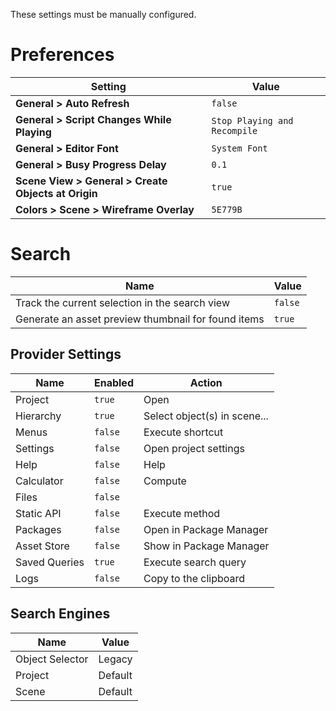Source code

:  These settings must be manually configured.

# Preferences
| Setting | Value |
| --- | --- |
| **General > Auto Refresh** | `false` |
| **General > Script Changes While Playing** | `Stop Playing and Recompile` |
| **General > Editor Font** | `System Font` |
| **General > Busy Progress Delay** | `0.1` |
| **Scene View > General > Create Objects at Origin** | `true` |
| **Colors > Scene > Wireframe Overlay** | `5E779B` |

# Search
| Name | Value |
| --- | --- |
| Track the current selection in the search view | `false` |
| Generate an asset preview thumbnail for found items | `true` |

## Provider Settings
| Name | Enabled | Action |
| --- | --- | --- |
| Project | `true` | Open |
| Hierarchy | `true` | Select object(s) in scene... |
| Menus | `false` | Execute shortcut |
| Settings | `false` | Open project settings |
| Help | `false` | Help |
| Calculator | `false` | Compute |
| Files | `false` |  |
| Static API | `false` | Execute method |
| Packages | `false` | Open in Package Manager |
| Asset Store | `false` | Show in Package Manager |
| Saved Queries | `true` | Execute search query |
| Logs | `false` | Copy to the clipboard |

## Search Engines
| Name | Value |
| --- | --- |
| Object Selector | Legacy |
| Project | Default |
| Scene | Default |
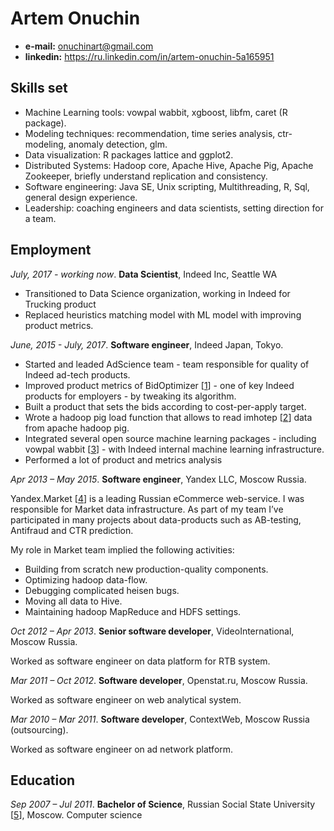 Artem Onuchin 
=============

- **e-mail:** onuchinart@gmail.com
- **linkedin:** https://ru.linkedin.com/in/artem-onuchin-5a165951


Skills set
----------

- Machine Learning tools: vowpal wabbit, xgboost, libfm, caret (R package). 
- Modeling techniques: recommendation, time series analysis, ctr-modeling, anomaly detection, glm.
- Data visualization: R packages lattice and ggplot2.
- Distributed Systems: Hadoop core, Apache Hive, Apache Pig, Apache Zookeeper, briefly understand replication and consistency.
- Software engineering: Java SE, Unix scripting, Multithreading, R, Sql, general design experience.
- Leadership: coaching engineers and data scientists, setting direction for a team.
 
Employment
----------
_July, 2017 - working now_. **Data Scientist**, Indeed Inc, Seattle WA

- Transitioned to Data Science organization, working in Indeed for Trucking product
- Replaced heuristics matching model with ML model with improving product metrics.

_June, 2015 - July, 2017_. **Software engineer**, Indeed Japan,
Tokyo.

- Started and leaded AdScience team - team responsible for quality of Indeed ad-tech products. 
- Improved product metrics of BidOptimizer [[1]] - one of key Indeed products for employers - by tweaking its algorithm.
- Built a product that sets the bids according to cost-per-apply target.
- Wrote a hadoop pig load function that allows to read imhotep [[2]] data from apache hadoop pig.
- Integrated several open source machine learning packages - including vowpal wabbit [[3]] - with Indeed internal machine learning infrastructure.
- Performed a lot of product and metrics analysis

_Apr 2013 – May 2015_. **Software engineer**, Yandex LLC,
Moscow Russia.

Yandex.Market [[4]] is a leading Russian eCommerce web-service.
I was responsible for Market data infrastructure. 
As part of my team I’ve participated in many projects about
data-products such as AB-testing, Antifraud and CTR prediction.
 
My role in Market team implied the following activities:
- Building from scratch new production-quality components.
- Optimizing hadoop data-flow.
- Debugging complicated heisen bugs.
- Moving all data to Hive.
- Maintaining hadoop MapReduce and HDFS settings.


_Oct 2012 – Apr 2013_. **Senior software developer**, VideoInternational,
Moscow Russia.

Worked as software engineer on data platform for RTB system. 


_Mar 2011 – Oct 2012_. **Software developer**, Openstat.ru, Moscow Russia.

Worked as software engineer on web analytical system. 


_Mar 2010 – Mar 2011_. **Software developer**, ContextWeb,
Moscow Russia (outsourcing).

Worked as software engineer on ad network platform. 


Education
---------

_Sep 2007 – Jul 2011_. **Bachelor of Science**, 
Russian Social State University [[5]], Moscow.
Computer science


[1]: http://blog.indeed.com/2015/06/23/maximize-your-hiring-budget-with-bid-optimizer/
[2]: http://opensource.indeedeng.io/imhotep/
[3]: http://github.com/indeedeng/vowpal-wabbit-java
[4]: http://market.yandex.ru
[5]: http://en.rgsu.net/
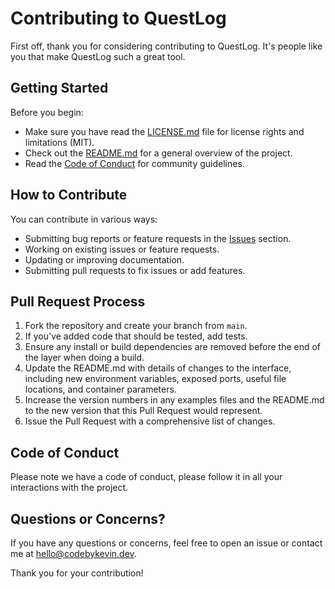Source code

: # Contributing to QuestLog

First off, thank you for considering contributing to QuestLog. It's people like you that make QuestLog such a great tool.

## Getting Started

Before you begin:
- Make sure you have read the [LICENSE.md](LICENSE.md) file for license rights and limitations (MIT).
- Check out the [README.md](README.md) for a general overview of the project.
- Read the [Code of Conduct](CODE_OF_CONDUCT.md) for community guidelines.

## How to Contribute

You can contribute in various ways:
- Submitting bug reports or feature requests in the [Issues](https://github.com/kevinweejh/questLog/issues) section.
- Working on existing issues or feature requests.
- Updating or improving documentation.
- Submitting pull requests to fix issues or add features.

## Pull Request Process

1. Fork the repository and create your branch from `main`.
2. If you've added code that should be tested, add tests.
3. Ensure any install or build dependencies are removed before the end of the layer when doing a build.
4. Update the README.md with details of changes to the interface, including new environment variables, exposed ports, useful file locations, and container parameters.
5. Increase the version numbers in any examples files and the README.md to the new version that this Pull Request would represent. 
6. Issue the Pull Request with a comprehensive list of changes.

## Code of Conduct

Please note we have a code of conduct, please follow it in all your interactions with the project.

## Questions or Concerns?

If you have any questions or concerns, feel free to open an issue or contact me at [hello@codebykevin.dev](mailto:hello@codebykevin.dev). 

Thank you for your contribution!

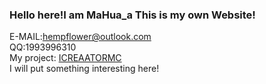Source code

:### Hello here!I am MaHua_a This is my own Website!

E-MAIL:hempflower@outlook.com  
QQ:1993996310   
My project:  [ICREAATORMC](http://www.i-creator.cn)  
I will put something interesting here!
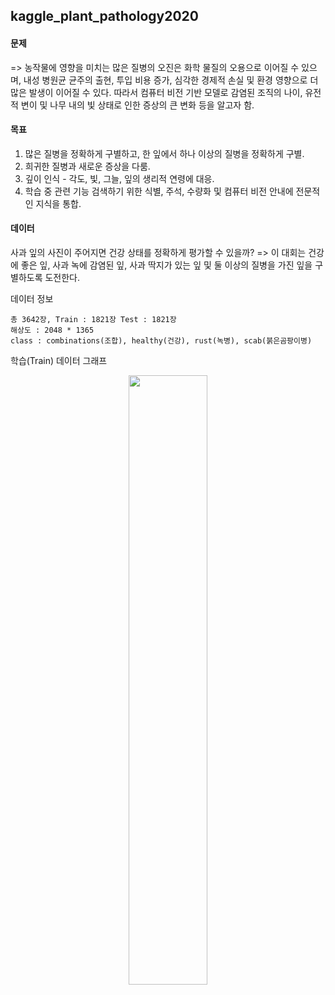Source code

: ## kaggle_plant_pathology2020

#### 문제
=> 농작물에 영향을 미치는 많은 질병의 오진은 화학 물질의 오용으로 이어질 수 있으며, 내성 병원균 균주의 출현, 투입 비용 증가, 심각한 경제적 손실 및 환경 영향으로 더 많은 발생이 이어질 수 있다. 따라서 컴퓨터 비전 기반 모델로 감염된 조직의 나이, 유전적 변이 및 나무 내의 빛 상태로 인한 증상의 큰 변화 등을 알고자 함.

#### 목표 
1. 많은 질병을 정확하게 구별하고, 한 잎에서 하나 이상의 질병을 정확하게 구별.
2. 희귀한 질병과 새로운 증상을 다룸.
3. 깊이 인식 - 각도, 빛, 그늘, 잎의 생리적 연령에 대응.
4. 학습 중 관련 기능 검색하기 위한 식별, 주석, 수량화 및 컴퓨터 비전 안내에 전문적인 지식을 통합.

#### 데이터
사과 잎의 사진이 주어지면 건강 상태를 정확하게 평가할 수 있을까?
=> 이 대회는 건강에 좋은 잎, 사과 녹에 감염된 잎, 사과 딱지가 있는 잎 및 둘 이상의 질병을 가진 잎을 구별하도록 도전한다.

데이터 정보

    총 3642장, Train : 1821장 Test : 1821장
    해상도 : 2048 * 1365
    class : combinations(조합), healthy(건강), rust(녹병), scab(붉은곰팡이병)
    
학습(Train) 데이터 그래프

<p align="center"><img src="https://user-images.githubusercontent.com/45933225/81252299-8fad9780-9060-11ea-8c17-99b1abd089ef.png" width="50%"></p>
◇ ◇ ◇ ◇
• Problem to work on:
For each line of the material that contains the word "Hive", make a copy.

• Task output:
- Distributed Systems: Hadoop core, Apache Hive, Apache Pig, Apache Zookeeper, briefly understand replication and consistency.
- Moving all data to Hive.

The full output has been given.